Takiej, jak z drugiego roweru. W 1993 kupiłem drugi rower i wbrew wtedy panującej modzie, znów nie był to rower jaki wybierali wszyscy inni - bo wtedy byłby to góral jak nazywaliśmy mtb. Chciałem na nim robić dłuższe trasy i żeby lżej na nim się jeździło. Padło na Romet Treking, czyli ówczesny rower trekingowy. Już wtedy był na węższych 28 calowych kołach, z błotnikami, bagażnikiem, oświetleniem z dynama. I robiłem na nim naprawdę duże przebiegi, również pakując wszystko co jest potrzebne na biwaku i jadąc nad jezioro pod namiot. Idylla trwała do '96, kiedy miałem na nim wypadek i poważnie sie połamałem. I bardzo długo wracałem do sprawności. Prawie 20 lat leżał w garażu nieużywany, nie jeżdziłem też na niczym innym. W końcu wróciłem do jeżdżenia, co prawda na innym już rowerze. Ale swojego trekinga też zrobiłem, ale z dość specyficznym podejściem. Wymienione zostały prawie wszystkie części, oprócz ramy i widelca. Przy zakupach kierowałem się zasadą, że maja to być tanie, ale już w miarę trwałe części. W latach 90tych sam serwisowałem swoje rowery, na tym romecie zdobywałem wiedzę o zmianach jakie zaszły przez ostatnie 20 lat. I tak powstał przedziwny ulep, który teraz charakterem ma najbliżej do roweru fitness. I nadal ma tę samą zaletę co wcześniej - bardzo lekko na nim jeździ się. Waży w tej chwili 13 kilogramów.

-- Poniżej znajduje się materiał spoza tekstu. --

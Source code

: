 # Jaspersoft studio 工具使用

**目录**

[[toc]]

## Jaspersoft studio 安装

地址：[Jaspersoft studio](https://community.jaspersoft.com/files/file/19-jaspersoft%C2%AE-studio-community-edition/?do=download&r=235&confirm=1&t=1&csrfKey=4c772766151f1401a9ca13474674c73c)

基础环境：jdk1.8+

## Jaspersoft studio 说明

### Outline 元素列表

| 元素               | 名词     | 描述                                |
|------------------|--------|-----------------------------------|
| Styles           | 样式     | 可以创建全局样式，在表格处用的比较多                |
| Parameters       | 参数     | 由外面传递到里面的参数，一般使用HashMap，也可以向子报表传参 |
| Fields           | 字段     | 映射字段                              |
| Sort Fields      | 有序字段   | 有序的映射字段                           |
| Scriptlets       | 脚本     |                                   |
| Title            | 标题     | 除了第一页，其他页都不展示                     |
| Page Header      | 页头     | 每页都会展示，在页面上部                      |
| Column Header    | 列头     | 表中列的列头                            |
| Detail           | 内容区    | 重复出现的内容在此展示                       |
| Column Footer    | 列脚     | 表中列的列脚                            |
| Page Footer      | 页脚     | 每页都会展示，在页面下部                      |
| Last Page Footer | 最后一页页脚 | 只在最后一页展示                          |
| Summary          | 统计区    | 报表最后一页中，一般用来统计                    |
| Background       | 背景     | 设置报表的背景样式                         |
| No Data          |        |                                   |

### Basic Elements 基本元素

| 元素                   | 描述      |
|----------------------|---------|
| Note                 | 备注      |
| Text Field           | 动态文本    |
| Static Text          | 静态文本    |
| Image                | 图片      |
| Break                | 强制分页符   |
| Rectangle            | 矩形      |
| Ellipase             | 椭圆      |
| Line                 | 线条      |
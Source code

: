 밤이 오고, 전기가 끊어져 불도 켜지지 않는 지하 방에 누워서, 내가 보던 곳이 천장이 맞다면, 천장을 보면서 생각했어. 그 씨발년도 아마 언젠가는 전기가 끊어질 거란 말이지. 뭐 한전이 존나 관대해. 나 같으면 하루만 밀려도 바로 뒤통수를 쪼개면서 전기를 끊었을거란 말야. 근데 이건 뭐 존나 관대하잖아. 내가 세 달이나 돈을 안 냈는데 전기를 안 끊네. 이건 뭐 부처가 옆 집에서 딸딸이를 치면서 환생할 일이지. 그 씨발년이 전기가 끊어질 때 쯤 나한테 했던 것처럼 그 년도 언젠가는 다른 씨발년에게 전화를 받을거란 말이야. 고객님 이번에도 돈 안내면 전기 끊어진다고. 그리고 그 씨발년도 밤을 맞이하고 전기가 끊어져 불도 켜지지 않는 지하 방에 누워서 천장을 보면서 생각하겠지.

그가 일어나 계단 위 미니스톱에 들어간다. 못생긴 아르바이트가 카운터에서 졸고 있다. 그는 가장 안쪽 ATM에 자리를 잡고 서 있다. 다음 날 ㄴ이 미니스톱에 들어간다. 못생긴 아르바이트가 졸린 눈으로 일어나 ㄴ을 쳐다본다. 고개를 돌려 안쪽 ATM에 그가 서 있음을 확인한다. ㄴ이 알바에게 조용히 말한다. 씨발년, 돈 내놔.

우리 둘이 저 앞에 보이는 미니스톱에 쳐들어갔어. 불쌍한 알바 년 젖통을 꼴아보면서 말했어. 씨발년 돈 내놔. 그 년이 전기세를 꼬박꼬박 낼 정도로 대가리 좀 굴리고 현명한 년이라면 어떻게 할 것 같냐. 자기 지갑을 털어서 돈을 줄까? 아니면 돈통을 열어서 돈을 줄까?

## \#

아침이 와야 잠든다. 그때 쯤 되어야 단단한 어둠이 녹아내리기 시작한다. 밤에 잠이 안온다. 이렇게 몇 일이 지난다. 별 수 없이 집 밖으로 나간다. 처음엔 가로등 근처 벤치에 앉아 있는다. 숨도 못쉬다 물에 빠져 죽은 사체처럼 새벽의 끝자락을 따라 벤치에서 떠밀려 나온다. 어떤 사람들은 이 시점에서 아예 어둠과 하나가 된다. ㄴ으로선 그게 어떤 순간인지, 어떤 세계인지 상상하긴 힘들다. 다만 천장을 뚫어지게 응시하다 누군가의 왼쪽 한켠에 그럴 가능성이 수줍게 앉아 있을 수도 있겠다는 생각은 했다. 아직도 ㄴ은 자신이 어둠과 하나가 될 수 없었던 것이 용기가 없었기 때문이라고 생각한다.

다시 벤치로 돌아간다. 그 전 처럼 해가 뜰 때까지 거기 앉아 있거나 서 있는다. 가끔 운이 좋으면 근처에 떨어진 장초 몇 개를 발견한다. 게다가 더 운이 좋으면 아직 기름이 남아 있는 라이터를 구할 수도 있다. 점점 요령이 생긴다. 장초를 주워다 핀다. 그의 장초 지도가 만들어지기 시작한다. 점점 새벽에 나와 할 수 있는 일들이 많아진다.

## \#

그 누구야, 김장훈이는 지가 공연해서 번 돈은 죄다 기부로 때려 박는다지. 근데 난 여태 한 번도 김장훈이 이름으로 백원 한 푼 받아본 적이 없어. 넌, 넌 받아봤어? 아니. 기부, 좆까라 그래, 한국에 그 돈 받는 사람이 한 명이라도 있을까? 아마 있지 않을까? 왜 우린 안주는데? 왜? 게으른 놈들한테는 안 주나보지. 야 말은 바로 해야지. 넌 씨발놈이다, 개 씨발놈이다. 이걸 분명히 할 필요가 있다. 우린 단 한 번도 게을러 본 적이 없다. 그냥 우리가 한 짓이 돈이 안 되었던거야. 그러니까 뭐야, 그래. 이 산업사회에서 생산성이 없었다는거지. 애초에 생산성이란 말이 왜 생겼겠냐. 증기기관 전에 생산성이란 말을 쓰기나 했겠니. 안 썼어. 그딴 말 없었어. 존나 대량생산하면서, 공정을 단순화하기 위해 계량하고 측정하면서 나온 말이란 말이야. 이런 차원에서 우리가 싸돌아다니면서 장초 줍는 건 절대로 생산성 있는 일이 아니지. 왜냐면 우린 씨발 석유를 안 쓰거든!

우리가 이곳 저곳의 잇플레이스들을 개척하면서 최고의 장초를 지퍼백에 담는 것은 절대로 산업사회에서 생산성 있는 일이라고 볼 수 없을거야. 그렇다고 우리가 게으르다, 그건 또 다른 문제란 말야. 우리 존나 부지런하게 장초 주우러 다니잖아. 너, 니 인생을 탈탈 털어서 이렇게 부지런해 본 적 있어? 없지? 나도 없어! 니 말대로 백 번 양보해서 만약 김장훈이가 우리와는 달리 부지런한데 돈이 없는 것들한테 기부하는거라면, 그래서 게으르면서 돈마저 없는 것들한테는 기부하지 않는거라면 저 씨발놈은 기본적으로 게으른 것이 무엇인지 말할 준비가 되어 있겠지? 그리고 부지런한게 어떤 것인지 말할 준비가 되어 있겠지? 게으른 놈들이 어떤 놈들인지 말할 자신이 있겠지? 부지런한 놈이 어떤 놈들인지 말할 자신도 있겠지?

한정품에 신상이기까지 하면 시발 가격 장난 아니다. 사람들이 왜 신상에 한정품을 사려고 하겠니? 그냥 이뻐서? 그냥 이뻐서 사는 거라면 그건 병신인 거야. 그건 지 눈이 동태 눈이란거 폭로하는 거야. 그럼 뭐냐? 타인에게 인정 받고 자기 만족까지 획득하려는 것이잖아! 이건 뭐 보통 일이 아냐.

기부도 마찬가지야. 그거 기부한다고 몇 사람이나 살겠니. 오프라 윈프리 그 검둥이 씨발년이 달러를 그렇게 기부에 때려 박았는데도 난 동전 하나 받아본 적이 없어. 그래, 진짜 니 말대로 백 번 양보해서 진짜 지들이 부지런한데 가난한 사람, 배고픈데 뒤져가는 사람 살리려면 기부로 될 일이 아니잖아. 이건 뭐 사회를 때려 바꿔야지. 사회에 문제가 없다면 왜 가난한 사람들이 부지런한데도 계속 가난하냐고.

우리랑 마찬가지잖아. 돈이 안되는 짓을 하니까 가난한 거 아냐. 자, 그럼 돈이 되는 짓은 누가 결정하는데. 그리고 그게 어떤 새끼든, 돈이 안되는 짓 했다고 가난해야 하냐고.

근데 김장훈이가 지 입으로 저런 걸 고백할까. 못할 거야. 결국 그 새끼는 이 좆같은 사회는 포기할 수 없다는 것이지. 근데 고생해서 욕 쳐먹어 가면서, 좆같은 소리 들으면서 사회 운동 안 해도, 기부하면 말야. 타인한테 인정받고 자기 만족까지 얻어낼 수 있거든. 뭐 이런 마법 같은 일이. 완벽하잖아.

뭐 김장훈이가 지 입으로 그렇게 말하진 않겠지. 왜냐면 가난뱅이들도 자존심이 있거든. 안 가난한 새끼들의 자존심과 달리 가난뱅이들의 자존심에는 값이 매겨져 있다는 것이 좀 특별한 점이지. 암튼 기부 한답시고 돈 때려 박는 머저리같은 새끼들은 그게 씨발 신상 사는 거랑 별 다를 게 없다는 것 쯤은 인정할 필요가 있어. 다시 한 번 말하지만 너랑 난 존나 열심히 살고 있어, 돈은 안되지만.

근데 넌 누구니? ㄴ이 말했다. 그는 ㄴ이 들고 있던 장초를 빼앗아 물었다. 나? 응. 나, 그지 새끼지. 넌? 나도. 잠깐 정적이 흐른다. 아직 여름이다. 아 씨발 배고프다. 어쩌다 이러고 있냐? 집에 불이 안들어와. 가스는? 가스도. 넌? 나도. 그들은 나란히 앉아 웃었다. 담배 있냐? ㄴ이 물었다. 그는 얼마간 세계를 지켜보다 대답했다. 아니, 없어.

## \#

Można nie regulować odbiorników - to brązowe to nie rozsypane kakao tylko najprawdziwsza rdza. Dlaczego rama miejscami rdzewieje? Bo nikt się z nią nie cackał, a jest wykonana ze stali. Rower został pozbawiony przedniej przerzutki 3 stopniowej i tarcz, w zamian wylądowała owalna narow-wide z 34 zębami od majfriendów - to już sprawdziłem na swoim drugim rowerze. Tu też się sprawdza. I to chyba jedyna ekstrawagancja, tylko festiwal tanich części lub które skądś się u mnie znalazły.